Monday, December 27, 2010

Finding Your Inner Investor (3)

WALL STREET SMARTS, THE BLOG, IS NOW WALL STREET SMARTS, THE BOOK.  FULLY EDITED AND REVISED WITH NEW MATERIAL ON AMAZON

Mr. Mamis has more to offer us in his book, The Nature of Risk, Stock Market Survival and the Meaning of Life.  In the last post  about his book, we ended with the observation that there is never a time in the stock market when the "right" decision is perfectly clear.  Let's continue with the book:

A useful simile for the stock market might be that of the tide, waves and a beach.  The tide comes in and goes out in cyclical fashion; the waves come in and go out like market fluctuations, but in differing fashions - crashing, gentle, white-capped, mild.  Each wave, each tide, affects the grains of sand on the beach, shifting them here and there; there may be a period of erosion, a period of rebuilding, but in a different place.  Those shifting grains of sand make up the (long term) beach, just as constantly shifting but minute changes in price, tick by tick, make up the stock market.  A sudden violent (short term) storm can rip the beach up and change its shape, and even though we were warned by the weatherman, he did forecast such a "storm in the late afternoon," so we thought we could enjoy a picnic lunch first.  And yet the weatherman was not wrong: he may have underestimated the severity, may have missed the precise timing, but there was the warning for us to believe or not.  Hindsight reminds us of how much we know, and yet still we got drenched in the parking lot.

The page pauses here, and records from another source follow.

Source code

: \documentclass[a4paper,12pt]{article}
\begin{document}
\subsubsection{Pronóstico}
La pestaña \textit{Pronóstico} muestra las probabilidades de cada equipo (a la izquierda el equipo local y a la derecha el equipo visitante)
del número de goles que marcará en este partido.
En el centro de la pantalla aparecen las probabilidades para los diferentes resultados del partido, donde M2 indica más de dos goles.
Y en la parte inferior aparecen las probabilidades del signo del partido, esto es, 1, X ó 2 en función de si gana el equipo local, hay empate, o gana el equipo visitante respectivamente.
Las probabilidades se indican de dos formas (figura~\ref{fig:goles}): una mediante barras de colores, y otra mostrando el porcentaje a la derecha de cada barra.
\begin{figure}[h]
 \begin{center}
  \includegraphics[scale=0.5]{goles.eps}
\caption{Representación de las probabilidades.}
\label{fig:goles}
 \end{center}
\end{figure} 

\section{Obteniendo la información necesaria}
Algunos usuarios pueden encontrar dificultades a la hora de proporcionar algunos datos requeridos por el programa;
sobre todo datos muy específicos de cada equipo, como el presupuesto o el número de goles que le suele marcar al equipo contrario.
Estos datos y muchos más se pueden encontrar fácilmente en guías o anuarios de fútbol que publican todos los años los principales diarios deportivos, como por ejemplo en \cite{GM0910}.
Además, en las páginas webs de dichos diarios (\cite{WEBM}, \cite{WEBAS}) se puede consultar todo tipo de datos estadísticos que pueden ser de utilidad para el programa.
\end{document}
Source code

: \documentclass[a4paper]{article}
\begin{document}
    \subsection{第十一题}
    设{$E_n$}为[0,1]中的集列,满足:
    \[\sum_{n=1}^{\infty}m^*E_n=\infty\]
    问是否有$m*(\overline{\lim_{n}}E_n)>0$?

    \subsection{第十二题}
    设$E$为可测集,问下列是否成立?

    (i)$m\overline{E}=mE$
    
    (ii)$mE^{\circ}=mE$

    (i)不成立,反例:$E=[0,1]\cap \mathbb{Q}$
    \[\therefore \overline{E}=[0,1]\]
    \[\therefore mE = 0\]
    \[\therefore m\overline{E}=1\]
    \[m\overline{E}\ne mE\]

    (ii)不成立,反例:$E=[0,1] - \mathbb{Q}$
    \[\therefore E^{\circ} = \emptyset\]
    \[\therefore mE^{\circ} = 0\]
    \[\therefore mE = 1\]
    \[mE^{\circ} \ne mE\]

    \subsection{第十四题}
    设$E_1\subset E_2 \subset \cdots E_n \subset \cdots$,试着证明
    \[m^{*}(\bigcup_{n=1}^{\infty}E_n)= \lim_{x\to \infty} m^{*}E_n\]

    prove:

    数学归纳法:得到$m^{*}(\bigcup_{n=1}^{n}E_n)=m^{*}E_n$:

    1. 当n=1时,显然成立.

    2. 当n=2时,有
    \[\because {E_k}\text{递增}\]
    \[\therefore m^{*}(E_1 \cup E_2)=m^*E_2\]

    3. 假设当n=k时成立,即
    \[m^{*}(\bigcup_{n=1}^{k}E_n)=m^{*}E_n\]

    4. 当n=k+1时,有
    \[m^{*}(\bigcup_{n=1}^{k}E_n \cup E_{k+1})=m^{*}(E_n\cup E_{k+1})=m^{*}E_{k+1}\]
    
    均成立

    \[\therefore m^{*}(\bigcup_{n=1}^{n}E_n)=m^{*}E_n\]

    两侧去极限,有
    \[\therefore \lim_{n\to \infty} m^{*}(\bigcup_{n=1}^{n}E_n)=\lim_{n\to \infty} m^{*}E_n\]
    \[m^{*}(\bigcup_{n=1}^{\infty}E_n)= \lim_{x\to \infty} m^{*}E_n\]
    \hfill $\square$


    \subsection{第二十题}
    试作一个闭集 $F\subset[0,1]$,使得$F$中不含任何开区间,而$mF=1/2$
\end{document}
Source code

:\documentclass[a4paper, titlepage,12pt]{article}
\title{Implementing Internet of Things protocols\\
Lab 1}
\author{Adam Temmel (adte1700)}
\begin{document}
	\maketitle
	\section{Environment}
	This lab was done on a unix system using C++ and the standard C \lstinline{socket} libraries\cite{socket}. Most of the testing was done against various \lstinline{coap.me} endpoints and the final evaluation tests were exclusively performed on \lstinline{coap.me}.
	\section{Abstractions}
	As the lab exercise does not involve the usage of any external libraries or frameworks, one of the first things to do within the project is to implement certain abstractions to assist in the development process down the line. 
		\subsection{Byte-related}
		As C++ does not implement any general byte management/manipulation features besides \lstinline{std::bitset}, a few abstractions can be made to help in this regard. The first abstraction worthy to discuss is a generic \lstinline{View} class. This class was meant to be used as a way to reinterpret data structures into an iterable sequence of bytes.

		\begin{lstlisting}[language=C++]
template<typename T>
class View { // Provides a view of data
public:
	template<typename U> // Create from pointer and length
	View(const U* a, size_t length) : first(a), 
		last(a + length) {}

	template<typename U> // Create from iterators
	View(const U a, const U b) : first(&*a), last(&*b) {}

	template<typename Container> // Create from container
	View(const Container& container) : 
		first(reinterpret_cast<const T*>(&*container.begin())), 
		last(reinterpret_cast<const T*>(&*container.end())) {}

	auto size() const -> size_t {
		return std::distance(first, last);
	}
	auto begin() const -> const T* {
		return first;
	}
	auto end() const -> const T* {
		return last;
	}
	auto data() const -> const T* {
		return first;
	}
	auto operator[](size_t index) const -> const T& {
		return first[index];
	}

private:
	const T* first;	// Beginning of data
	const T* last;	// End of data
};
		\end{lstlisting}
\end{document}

Thus it is not just information that becomes the key to taking a market risk; it is also necessary to understand such information in terms of our relationship to that knowledge.  "What do we know?"   "How do we know it?" and "What is our reaction to that information?" - as well as "What do we need/wish/want to know?" - are all questions that affect the decisions we make every day.  Some of that is trivial, routine, habit.  We "decide" what clothes to wear to work and in what sequence to put the garments on, but never pause to wonder if that routine might be best for us.  And thus we might panic in preparing for a job interview because the getting-dressed risk of what had been easy to "decide" abruptly increases.  What is a suitable interview suit?  How do we want to present ourselves?  The anxiety of making a mistake overpowers the ability to make a "free" choice.  When a decision is required, the way we take information in, and how we use it, affects that decision.  Our self's style goes back deep into childhood.  The manner in which we let information in, our ability to understand it, to deal with it, and perhaps even distort it, all start with who we are, as developed from the moment of beginning, on our hands and knees, to explore the world.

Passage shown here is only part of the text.